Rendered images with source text

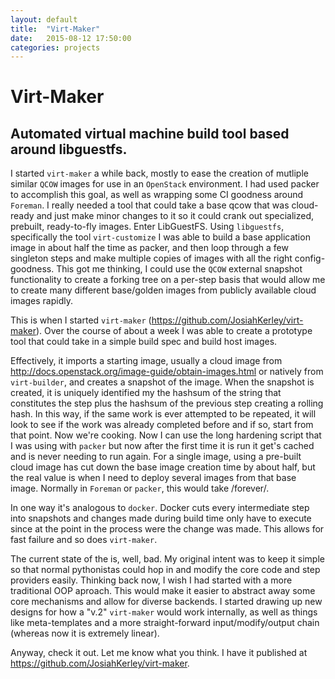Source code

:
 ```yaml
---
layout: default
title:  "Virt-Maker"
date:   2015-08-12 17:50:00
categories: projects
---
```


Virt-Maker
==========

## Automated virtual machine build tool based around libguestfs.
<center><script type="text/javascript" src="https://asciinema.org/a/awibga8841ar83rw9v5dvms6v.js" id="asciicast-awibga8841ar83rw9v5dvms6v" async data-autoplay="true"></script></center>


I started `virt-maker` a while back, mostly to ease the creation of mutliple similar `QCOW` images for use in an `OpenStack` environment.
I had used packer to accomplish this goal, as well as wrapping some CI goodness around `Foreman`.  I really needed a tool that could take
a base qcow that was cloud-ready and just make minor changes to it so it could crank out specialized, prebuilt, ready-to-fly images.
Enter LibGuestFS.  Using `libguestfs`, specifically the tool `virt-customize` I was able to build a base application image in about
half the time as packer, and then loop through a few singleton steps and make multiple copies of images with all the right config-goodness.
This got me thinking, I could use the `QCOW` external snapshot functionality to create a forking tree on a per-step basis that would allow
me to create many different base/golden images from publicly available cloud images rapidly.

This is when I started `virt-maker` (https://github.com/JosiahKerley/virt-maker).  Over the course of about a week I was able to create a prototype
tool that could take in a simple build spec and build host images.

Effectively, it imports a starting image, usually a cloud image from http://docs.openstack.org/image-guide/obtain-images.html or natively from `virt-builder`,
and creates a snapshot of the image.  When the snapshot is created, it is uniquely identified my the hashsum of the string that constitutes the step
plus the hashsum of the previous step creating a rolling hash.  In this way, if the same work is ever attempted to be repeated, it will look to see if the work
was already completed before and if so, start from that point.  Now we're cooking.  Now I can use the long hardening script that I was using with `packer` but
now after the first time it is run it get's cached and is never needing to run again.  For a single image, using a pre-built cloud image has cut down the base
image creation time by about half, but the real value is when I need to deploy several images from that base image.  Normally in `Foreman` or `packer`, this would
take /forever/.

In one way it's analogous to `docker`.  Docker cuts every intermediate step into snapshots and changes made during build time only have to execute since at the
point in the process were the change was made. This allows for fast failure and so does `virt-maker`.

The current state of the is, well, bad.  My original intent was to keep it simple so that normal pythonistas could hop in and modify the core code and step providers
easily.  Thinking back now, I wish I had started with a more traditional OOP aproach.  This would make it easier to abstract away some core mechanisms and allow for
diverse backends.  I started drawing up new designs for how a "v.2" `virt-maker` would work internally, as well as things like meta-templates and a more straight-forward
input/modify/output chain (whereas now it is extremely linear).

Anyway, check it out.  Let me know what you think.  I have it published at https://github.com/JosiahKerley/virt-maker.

Exercise requirements –
Would you please repeat exactly the lines above, starting at the line with "This got me" and stopping at the line with "tool that could take in", both included?

Answer below –
This got me thinking, I could use the `QCOW` external snapshot functionality to create a forking tree on a per-step basis that would allow
me to create many different base/golden images from publicly available cloud images rapidly.

This is when I started `virt-maker` (https://github.com/JosiahKerley/virt-maker).  Over the course of about a week I was able to create a prototype
tool that could take in a simple build spec and build host images.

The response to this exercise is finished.